_To do_: Quote all of the entries word for word.

_Input_:
* * *

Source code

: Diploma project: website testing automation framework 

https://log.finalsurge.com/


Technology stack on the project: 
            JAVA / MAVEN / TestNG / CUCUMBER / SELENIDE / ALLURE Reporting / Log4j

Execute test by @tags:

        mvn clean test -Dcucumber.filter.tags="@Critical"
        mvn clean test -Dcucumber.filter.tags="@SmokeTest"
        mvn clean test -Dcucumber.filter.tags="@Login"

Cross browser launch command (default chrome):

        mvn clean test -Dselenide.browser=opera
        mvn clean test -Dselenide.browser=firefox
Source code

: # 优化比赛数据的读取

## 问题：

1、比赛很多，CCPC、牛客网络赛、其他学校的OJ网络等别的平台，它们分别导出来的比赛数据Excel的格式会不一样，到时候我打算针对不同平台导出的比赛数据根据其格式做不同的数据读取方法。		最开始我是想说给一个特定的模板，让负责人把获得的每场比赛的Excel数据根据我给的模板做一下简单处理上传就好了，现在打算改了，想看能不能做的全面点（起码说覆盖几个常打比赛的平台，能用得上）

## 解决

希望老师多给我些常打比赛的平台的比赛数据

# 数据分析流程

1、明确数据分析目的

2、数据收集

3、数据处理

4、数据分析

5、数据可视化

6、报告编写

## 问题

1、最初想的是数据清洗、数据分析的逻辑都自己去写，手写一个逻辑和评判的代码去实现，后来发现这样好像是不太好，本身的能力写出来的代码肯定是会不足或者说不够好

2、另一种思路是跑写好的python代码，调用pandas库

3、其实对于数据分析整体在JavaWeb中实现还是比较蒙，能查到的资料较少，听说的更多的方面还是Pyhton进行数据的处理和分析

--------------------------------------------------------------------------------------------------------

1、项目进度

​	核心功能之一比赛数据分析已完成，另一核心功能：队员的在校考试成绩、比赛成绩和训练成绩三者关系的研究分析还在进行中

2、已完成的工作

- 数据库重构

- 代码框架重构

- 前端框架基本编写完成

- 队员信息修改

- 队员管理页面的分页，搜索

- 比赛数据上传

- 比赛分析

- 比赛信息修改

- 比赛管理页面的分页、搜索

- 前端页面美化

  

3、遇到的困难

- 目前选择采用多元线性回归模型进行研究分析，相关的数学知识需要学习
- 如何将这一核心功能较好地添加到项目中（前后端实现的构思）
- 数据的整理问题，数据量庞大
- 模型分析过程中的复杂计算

* * *

_Written response_:
Source code

: Diploma project: website testing automation framework 

https://log.finalsurge.com/


Technology stack on the project: 
            JAVA / MAVEN / TestNG / CUCUMBER / SELENIDE / ALLURE Reporting / Log4j

Execute test by @tags:

        mvn clean test -Dcucumber.filter.tags="@Critical"
        mvn clean test -Dcucumber.filter.tags="@SmokeTest"
        mvn clean test -Dcucumber.filter.tags="@Login"

Cross browser launch command (default chrome):

        mvn clean test -Dselenide.browser=opera
        mvn clean test -Dselenide.browser=firefox
Source code

: # 优化比赛数据的读取

## 问题：

1、比赛很多，CCPC、牛客网络赛、其他学校的OJ网络等别的平台，它们分别导出来的比赛数据Excel的格式会不一样，到时候我打算针对不同平台导出的比赛数据根据其格式做不同的数据读取方法。		最开始我是想说给一个特定的模板，让负责人把获得的每场比赛的Excel数据根据我给的模板做一下简单处理上传就好了，现在打算改了，想看能不能做的全面点（起码说覆盖几个常打比赛的平台，能用得上）

## 解决

希望老师多给我些常打比赛的平台的比赛数据

# 数据分析流程

1、明确数据分析目的

2、数据收集

3、数据处理

4、数据分析

5、数据可视化

6、报告编写

## 问题

1、最初想的是数据清洗、数据分析的逻辑都自己去写，手写一个逻辑和评判的代码去实现，后来发现这样好像是不太好，本身的能力写出来的代码肯定是会不足或者说不够好

2、另一种思路是跑写好的python代码，调用pandas库

3、其实对于数据分析整体在JavaWeb中实现还是比较蒙，能查到的资料较少，听说的更多的方面还是Pyhton进行数据的处理和分析

--------------------------------------------------------------------------------------------------------

1、项目进度

​	核心功能之一比赛数据分析已完成，另一核心功能：队员的在校考试成绩、比赛成绩和训练成绩三者关系的研究分析还在进行中

2、已完成的工作

- 数据库重构

- 代码框架重构

- 前端框架基本编写完成

- 队员信息修改

- 队员管理页面的分页，搜索

- 比赛数据上传

- 比赛分析

- 比赛信息修改

- 比赛管理页面的分页、搜索

- 前端页面美化

  

3、遇到的困难

- 目前选择采用多元线性回归模型进行研究分析，相关的数学知识需要学习
- 如何将这一核心功能较好地添加到项目中（前后端实现的构思）
- 数据的整理问题，数据量庞大
- 模型分析过程中的复杂计算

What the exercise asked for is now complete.